PROBLEM TO SOLVE — Records follow. Select each line holding "恢復故障".
━━ MATERIAL FOR THIS TASK
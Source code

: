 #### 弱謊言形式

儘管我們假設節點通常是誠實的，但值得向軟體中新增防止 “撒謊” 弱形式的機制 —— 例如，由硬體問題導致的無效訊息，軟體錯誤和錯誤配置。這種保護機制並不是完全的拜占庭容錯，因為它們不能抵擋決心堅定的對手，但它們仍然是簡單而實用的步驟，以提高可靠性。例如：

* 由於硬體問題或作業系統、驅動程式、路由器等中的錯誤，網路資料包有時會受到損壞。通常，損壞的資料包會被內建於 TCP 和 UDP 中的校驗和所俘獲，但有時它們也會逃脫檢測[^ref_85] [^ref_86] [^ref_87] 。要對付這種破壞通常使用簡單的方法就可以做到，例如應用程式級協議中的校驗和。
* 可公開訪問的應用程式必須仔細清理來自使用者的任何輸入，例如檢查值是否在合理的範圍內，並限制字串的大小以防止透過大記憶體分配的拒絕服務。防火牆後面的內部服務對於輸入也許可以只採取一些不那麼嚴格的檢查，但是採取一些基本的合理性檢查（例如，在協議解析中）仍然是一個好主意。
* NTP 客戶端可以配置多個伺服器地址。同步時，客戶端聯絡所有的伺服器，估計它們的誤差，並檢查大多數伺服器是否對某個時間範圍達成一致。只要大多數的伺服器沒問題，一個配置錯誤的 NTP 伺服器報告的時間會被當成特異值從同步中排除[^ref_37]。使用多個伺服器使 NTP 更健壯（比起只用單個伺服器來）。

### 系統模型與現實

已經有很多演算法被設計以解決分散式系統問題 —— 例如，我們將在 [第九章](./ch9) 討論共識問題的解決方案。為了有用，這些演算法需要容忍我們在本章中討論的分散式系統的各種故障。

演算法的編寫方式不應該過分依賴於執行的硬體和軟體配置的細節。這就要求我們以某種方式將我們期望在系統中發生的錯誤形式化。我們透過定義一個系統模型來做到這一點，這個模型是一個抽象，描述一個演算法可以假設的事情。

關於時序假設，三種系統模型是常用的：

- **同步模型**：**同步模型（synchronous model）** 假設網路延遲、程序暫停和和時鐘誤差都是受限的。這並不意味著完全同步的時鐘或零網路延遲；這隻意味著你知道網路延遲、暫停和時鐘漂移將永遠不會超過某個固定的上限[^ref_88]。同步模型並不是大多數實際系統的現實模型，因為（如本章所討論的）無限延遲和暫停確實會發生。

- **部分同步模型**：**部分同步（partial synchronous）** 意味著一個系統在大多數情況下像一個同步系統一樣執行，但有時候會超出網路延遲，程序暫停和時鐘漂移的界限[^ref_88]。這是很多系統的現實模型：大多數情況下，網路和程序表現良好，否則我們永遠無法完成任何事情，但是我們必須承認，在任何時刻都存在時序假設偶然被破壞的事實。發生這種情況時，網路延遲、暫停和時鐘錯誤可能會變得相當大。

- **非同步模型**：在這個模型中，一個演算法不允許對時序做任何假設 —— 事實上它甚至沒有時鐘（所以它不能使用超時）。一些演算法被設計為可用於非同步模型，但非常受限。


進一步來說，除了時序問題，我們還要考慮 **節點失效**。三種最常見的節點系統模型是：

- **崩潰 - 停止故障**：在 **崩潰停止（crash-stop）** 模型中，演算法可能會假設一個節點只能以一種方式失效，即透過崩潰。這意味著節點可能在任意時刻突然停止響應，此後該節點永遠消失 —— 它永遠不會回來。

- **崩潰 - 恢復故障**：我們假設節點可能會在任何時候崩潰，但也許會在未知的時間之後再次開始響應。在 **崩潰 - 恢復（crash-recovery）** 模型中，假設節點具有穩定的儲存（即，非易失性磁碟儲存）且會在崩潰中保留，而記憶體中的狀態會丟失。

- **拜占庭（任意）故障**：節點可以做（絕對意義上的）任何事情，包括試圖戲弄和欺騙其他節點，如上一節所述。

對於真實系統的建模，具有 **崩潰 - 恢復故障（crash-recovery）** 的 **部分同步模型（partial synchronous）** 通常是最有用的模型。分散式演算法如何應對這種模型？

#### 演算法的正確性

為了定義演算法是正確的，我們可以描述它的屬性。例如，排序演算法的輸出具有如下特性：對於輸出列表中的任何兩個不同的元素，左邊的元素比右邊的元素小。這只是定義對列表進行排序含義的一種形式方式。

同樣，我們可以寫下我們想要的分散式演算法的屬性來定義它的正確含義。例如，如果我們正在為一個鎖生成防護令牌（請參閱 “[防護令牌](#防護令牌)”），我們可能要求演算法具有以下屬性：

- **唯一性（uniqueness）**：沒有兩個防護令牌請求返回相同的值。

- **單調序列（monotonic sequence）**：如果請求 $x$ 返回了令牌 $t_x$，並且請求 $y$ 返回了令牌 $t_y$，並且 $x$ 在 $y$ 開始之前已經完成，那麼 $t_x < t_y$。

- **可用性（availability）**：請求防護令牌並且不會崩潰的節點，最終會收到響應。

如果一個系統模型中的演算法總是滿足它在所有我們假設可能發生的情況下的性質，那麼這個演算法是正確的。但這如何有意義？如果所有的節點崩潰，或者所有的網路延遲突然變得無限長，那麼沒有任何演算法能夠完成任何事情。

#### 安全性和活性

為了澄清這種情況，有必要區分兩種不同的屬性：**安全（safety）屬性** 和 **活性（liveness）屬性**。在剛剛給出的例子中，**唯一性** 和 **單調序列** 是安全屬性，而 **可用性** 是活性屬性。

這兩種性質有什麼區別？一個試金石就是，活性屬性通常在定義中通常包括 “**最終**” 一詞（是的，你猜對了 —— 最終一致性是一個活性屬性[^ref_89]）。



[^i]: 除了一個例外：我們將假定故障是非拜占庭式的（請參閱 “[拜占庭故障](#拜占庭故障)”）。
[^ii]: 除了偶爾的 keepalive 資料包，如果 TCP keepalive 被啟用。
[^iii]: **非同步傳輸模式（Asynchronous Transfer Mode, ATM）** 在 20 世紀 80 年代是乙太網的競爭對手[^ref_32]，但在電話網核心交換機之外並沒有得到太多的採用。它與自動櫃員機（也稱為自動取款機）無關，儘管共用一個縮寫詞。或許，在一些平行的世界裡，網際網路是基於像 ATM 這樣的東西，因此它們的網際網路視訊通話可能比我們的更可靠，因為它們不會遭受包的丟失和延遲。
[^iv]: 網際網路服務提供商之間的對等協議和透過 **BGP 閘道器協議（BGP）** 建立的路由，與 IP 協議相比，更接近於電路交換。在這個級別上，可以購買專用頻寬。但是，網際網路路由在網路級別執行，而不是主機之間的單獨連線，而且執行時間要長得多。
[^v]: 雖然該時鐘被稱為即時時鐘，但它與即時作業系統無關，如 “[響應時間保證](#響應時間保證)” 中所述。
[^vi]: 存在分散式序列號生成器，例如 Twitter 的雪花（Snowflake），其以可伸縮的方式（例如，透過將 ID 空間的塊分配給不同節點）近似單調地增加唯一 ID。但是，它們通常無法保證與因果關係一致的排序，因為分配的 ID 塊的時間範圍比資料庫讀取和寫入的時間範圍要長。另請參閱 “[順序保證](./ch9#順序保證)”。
━━━━
EXERCISE RESPONSE —
- **崩潰 - 恢復故障**：我們假設節點可能會在任何時候崩潰，但也許會在未知的時間之後再次開始響應。在 **崩潰 - 恢復（crash-recovery）** 模型中，假設節點具有穩定的儲存（即，非易失性磁碟儲存）且會在崩潰中保留，而記憶體中的狀態會丟失。
對於真實系統的建模，具有 **崩潰 - 恢復故障（crash-recovery）** 的 **部分同步模型（partial synchronous）** 通常是最有用的模型。分散式演算法如何應對這種模型？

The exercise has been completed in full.